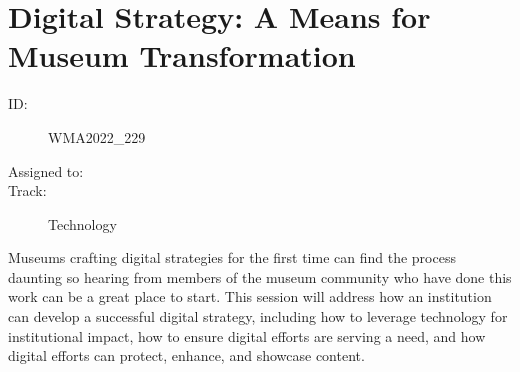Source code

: \documentclass{report}
\begin{document}
              

              

              
        
          \newpage
          \section{ Digital Strategy: A Means for Museum Transformation }
            \begin{description}
              \item [ID:]
              WMA2022\_229

              \item [Assigned to:]
                \item [Track:]Technology~
              \end{description}

              Museums crafting digital strategies for the first time can find the process daunting so hearing from members of the museum community who have done this work can be a great place to start. This session will address how an institution can develop a successful digital strategy, including how to leverage technology for institutional impact, how to ensure digital efforts are serving a need, and how digital efforts can protect, enhance, and showcase content.
\end{document}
──────────────────────────────
● WHAT YOU HAVE TO DO:
The lines to return are those in the material above that hold "item".

● REPLY TO THE EXERCISE:
              \item [ID:]
              \item [Assigned to:]
                \item [Track:]Technology~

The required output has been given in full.